Search code examples
pythonpython-3.xunicodelinecache

How to use linecache with unicode?


I open my file thus:

with open(sourceFileName, 'r', encoding='ISO-8859-1') as sourceFile:

but, when I

previousLine = linecache.getline(sourceFileName, i - 1)

I get an exception

"UnicodeDecodeError: 'utf-8' codec can't decode byte 0xb4 in position 169: 
invalid start byte

This is because (I think) linecache.getline returns a str() (which does not have a decode() method).

My script must be able to support unicode, so I can't simply convert the input file to UTF-8.


Solution

  • linecache takes a filename, not a file object, as your usage shows. It has no provision for an encoding. Also from the documentation:

    This is used by the traceback module to retrieve source lines for inclusion in the formatted traceback.

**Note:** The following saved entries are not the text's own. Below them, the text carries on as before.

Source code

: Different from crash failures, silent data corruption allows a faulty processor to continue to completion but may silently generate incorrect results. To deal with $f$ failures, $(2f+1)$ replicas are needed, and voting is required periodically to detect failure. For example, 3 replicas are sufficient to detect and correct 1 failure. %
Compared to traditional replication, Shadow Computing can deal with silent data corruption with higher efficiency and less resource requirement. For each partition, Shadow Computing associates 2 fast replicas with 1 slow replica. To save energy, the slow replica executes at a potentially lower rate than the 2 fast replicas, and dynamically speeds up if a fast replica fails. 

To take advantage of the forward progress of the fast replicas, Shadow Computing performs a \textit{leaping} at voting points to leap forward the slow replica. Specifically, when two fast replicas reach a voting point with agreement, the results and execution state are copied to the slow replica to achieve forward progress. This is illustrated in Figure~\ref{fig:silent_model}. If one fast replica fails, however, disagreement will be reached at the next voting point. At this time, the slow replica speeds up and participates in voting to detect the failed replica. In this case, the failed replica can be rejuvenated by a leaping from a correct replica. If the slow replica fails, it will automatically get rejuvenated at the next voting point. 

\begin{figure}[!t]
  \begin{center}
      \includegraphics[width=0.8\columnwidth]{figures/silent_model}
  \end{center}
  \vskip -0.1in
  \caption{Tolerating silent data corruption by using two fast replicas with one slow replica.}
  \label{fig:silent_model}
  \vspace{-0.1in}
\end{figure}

    This implies that it is mainly used for Python source code. As it turns out, if the file has a Python source file encoding comment, it works:

    input.txt

    # coding: iso-8859-1
    !"#$%&'()*+,-./0123456789:;<=>?@ABCDEFGHIJKLMNOPQRSTUVWXYZ
    [\]^_`abcdefghijklmnopqrstuvwxyz{|}~ ¡¢£¤¥¦§¨©ª«¬­®¯°±²³´µ¶·¸¹º»
    ¼½¾¿ÀÁÂÃÄÅÆÇÈÉÊËÌÍÎÏÐÑÒÓÔÕÖ×ØÙÚÛÜÝÞßàáâãäåæçèéêëìíîïðñòóôõö÷øùúûüýþÿ
    

    test.py

    import linecache
    print(linecache.getline('input.txt', 3))
    

    Output

    [\]^_`abcdefghijklmnopqrstuvwxyz{|}~ ¡¢£¤¥¦§¨©ª«¬­®¯°±²³´µ¶·¸¹º»
    

    So linecache probably isn't the solution to your issue. Instead, open the file as you've shown and perhaps cache the lines yourself:

    with open('x.txt',encoding='iso-8859-1') as f:
        lines = f.readlines()
    print(lines[2])
    

    You could also append lines to a list as they are read if you don't want to read the whole file, similar to linecache.